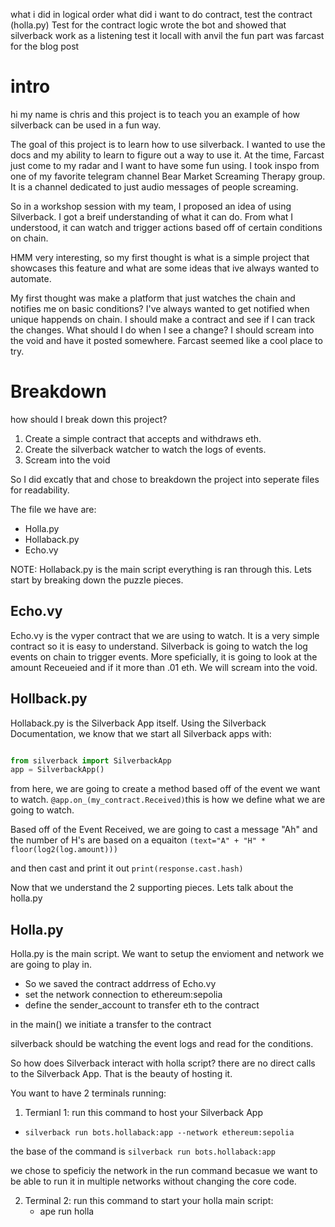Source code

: what i did in logical order
what did i want to do
contract, test the contract (holla.py)
Test for the contract logic
wrote the bot and showed that silverback work as a listening
test it locall with anvil
 the fun part was farcast for the blog post
 
# intro
 hi my name is chris and this project is to teach you an example of how silverback can be used in a fun way. 
 
 The goal of this project is to learn how to use silverback. I wanted to use the docs and my ability to learn to figure out a way to use it. At the time, Farcast just come to my radar and I want to have some fun using. I took inspo from one of my favorite telegram channel Bear Market Screaming Therapy group. It is a channel dedicated to just audio messages of people screaming.
 
 So in a workshop session with my team, I proposed an idea of using Silverback. I got a breif understanding of what it can do. From what I understood, it can watch and trigger actions based off of certain conditions on chain.
 
HMM very interesting, so my first thought is what is a simple project that showcases this feature and what are some ideas that ive always wanted to automate. 

My first thought was make a platform that just watches the chain and notifies me on basic conditions? I've always wanted to get notified when unique happends on chain. I should make a contract and see if I can track the changes. What should I do when I see a change? I should scream into the void and have it posted somewhere. Farcast seemed like a cool place to try. 

# Breakdown
how should I break down this project?

1. Create a simple contract that accepts and withdraws eth. 
2. Create the silverback watcher to watch the logs of events.
3. Scream into the void

So I did excatly that and chose to breakdown the project into seperate files for readability. 

The file we have are:
* Holla.py
* Hollaback.py
* Echo.vy

NOTE: Hollaback.py is the main script everything is ran through this. Lets start by breaking down the puzzle pieces.

## Echo.vy
Echo.vy is the vyper contract that we are using to watch. It is a very simple contract so it is easy to understand. Silverback is going to watch the log events on chain to trigger events. More speficially, it is going to look at the amount Receueied and if it more than .01 eth. We will scream into the void. 

## Hollback.py
Hollaback.py is the Silverback App itself. Using the Silverback Documentation, we know that we start all Silverback apps with:

```python

from silverback import SilverbackApp
app = SilverbackApp()
```

from here, we are going to create a method based off of the event we want to watch. `@app.on_(my_contract.Received)`this is how we define what we are going to watch.

Based off of the Event Received, we are going to cast a message "Ah" and the number of H's are based on a equaiton `(text="A" + "H" * floor(log2(log.amount)))`

and then cast and print it out  `print(response.cast.hash)`

Now that we understand the 2 supporting pieces. Lets talk about the holla.py

## Holla.py

Holla.py is the main script. We want to setup the envioment and network we are going to play in. 
* So we saved the contract addrress of Echo.vy 
* set the network connection to ethereum:sepolia
* define the sender_account to transfer eth to the contract

in the main()
we initiate a transfer to the contract

silverback should be watching the event logs and read for the conditions.

So how does Silverback interact with holla script? there are no direct calls to the Silverback App. That is the beauty of hosting it.

You want to have 2 terminals running:
1. Termianl 1: run this command to host your Silverback App
  * `silverback run bots.hollaback:app --network ethereum:sepolia`

the base of the command is `silverback run bots.hollaback:app`

we chose to speficiy the network in the run command becasue we want to be able to run it in multiple networks without changing the core code. 

2. Terminal 2: run this command to start your holla main script:
   * ape run holla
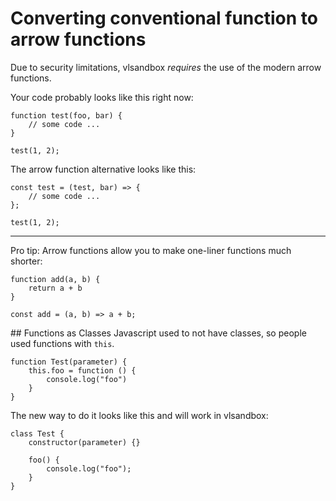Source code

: # Converting conventional function to arrow functions
Due to security limitations, vlsandbox *requires* the use of the modern arrow functions.

Your code probably looks like this right now:
```
function test(foo, bar) {
    // some code ...
}

test(1, 2);
```

The arrow function alternative looks like this:
```
const test = (test, bar) => {
    // some code ...
};

test(1, 2);
```

---

Pro tip: Arrow functions allow you to make one-liner functions much shorter:
```
function add(a, b) {
    return a + b
}

const add = (a, b) => a + b;
```

## Functions as Classes
Javascript used to not have classes, so people used functions with `this`. 

```
function Test(parameter) { 
    this.foo = function () { 
        console.log("foo") 
    } 
}
```

The new way to do it looks like this and will work in vlsandbox:
```
class Test {
    constructor(parameter) {}

    foo() {
        console.log("foo");
    }
}
```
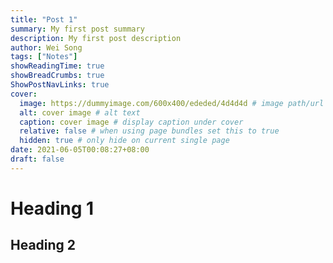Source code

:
 ```yaml
---
title: "Post 1"
summary: My first post summary
description: My first post description
author: Wei Song
tags: ["Notes"]
showReadingTime: true
showBreadCrumbs: true
ShowPostNavLinks: true
cover:
  image: https://dummyimage.com/600x400/ededed/4d4d4d # image path/url
  alt: cover image # alt text
  caption: cover image # display caption under cover
  relative: false # when using page bundles set this to true
  hidden: true # only hide on current single page
date: 2021-06-05T00:08:27+08:00
draft: false
---
```


# Heading 1

## Heading 2

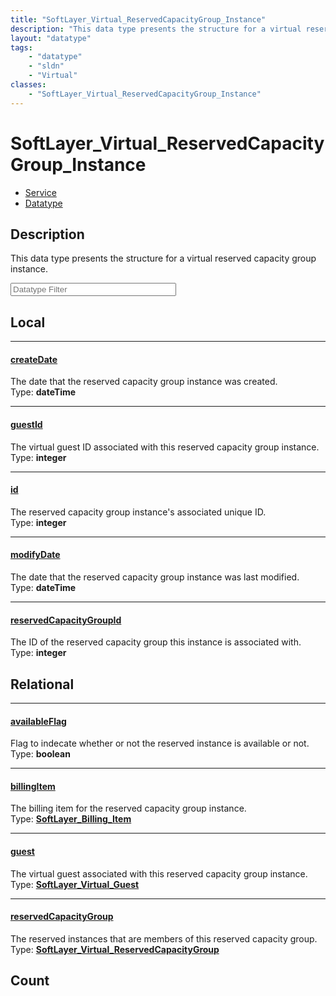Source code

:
 ```yaml
---
title: "SoftLayer_Virtual_ReservedCapacityGroup_Instance"
description: "This data type presents the structure for a virtual reserved capacity group instance."
layout: "datatype"
tags:
    - "datatype"
    - "sldn"
    - "Virtual"
classes:
    - "SoftLayer_Virtual_ReservedCapacityGroup_Instance"
---
```


# SoftLayer_Virtual_ReservedCapacityGroup_Instance
<div id='service-datatype'>
    <ul id='sldn-reference-tabs'>
    <li id='service'> <a href='/reference/services/SoftLayer_Virtual_ReservedCapacityGroup_Instance' >Service</a></li>    <li id='datatype'> <a href='/reference/datatypes/SoftLayer_Virtual_ReservedCapacityGroup_Instance' >Datatype</a></li>
    </ul>
</div>

## Description 


This data type presents the structure for a virtual reserved capacity group instance. 





<!-- Filer BEGIN -->
<div class="view-filters">
        <div class="clearfix">
            <div class="search-input-box">
                <input placeholder="Datatype Filter" onkeyup="titleSearch(inputId='prop-input', divId='properties', elementClass='prop-row')" 
                    type="text" id="prop-input" value="" size="30" maxlength="128" class="form-text">
            </div>
        </div>
</div>
<!-- Filer END -->

<div id="properties" class="content">
<div id="localProperties" class="prop-content" >

## Local
<div class="prop-row">

-----
[createDate]: #createdate
#### [createDate]
The date that the reserved capacity group instance was created.   
<span class="type-label">Type: </span>**dateTime**  



</div>
<div class="prop-row">

-----
[guestId]: #guestid
#### [guestId]
The virtual guest ID associated with this reserved capacity group instance.   
<span class="type-label">Type: </span>**integer**  



</div>
<div class="prop-row">

-----
[id]: #id
#### [id]
The reserved capacity group instance's associated unique ID.   
<span class="type-label">Type: </span>**integer**  



</div>
<div class="prop-row">

-----
[modifyDate]: #modifydate
#### [modifyDate]
The date that the reserved capacity group instance was last modified.   
<span class="type-label">Type: </span>**dateTime**  



</div>
<div class="prop-row">

-----
[reservedCapacityGroupId]: #reservedcapacitygroupid
#### [reservedCapacityGroupId]
The ID of the reserved capacity group this instance is associated with.   
<span class="type-label">Type: </span>**integer**  



</div>
</div>
<!-- LOCAL PROPERTY END -->

<div id="relationalProperties"  class="prop-content" >

## Relational
<div class="prop-row">

-----
[availableFlag]: #availableflag
#### [availableFlag]
Flag to indecate whether or not the reserved instance is available or not.  
<span class="type-label">Type: </span>**boolean**  



</div>
<div class="prop-row">

-----
[billingItem]: #billingitem
#### [billingItem]
The billing item for the reserved capacity group instance.  
<span class="type-label">Type: </span>**<a href='/reference/datatypes/SoftLayer_Billing_Item'>SoftLayer_Billing_Item </a>**  



</div>
<div class="prop-row">

-----
[guest]: #guest
#### [guest]
The virtual guest associated with this reserved capacity group instance.  
<span class="type-label">Type: </span>**<a href='/reference/datatypes/SoftLayer_Virtual_Guest'>SoftLayer_Virtual_Guest </a>**  



</div>
<div class="prop-row">

-----
[reservedCapacityGroup]: #reservedcapacitygroup
#### [reservedCapacityGroup]
The reserved instances that are members of this reserved capacity group.  
<span class="type-label">Type: </span>**<a href='/reference/datatypes/SoftLayer_Virtual_ReservedCapacityGroup'>SoftLayer_Virtual_ReservedCapacityGroup </a>**  



</div>

## Count
</div>


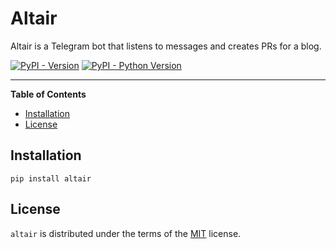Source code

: # Altair

Altair is a Telegram bot that listens to messages and creates PRs for a blog.

[![PyPI - Version](https://img.shields.io/pypi/v/altair.svg)](https://pypi.org/project/altair)
[![PyPI - Python Version](https://img.shields.io/pypi/pyversions/altair.svg)](https://pypi.org/project/altair)

-----

**Table of Contents**

- [Installation](#installation)
- [License](#license)

## Installation

```console
pip install altair
```

## License

`altair` is distributed under the terms of the [MIT](https://spdx.org/licenses/MIT.html) license.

**********

Action item ->
Using the listing, filter for "page" and return the matching lines.

Task solution ->
  relative: false # when using page bundles set this to true
  hidden: true # only hide on current single page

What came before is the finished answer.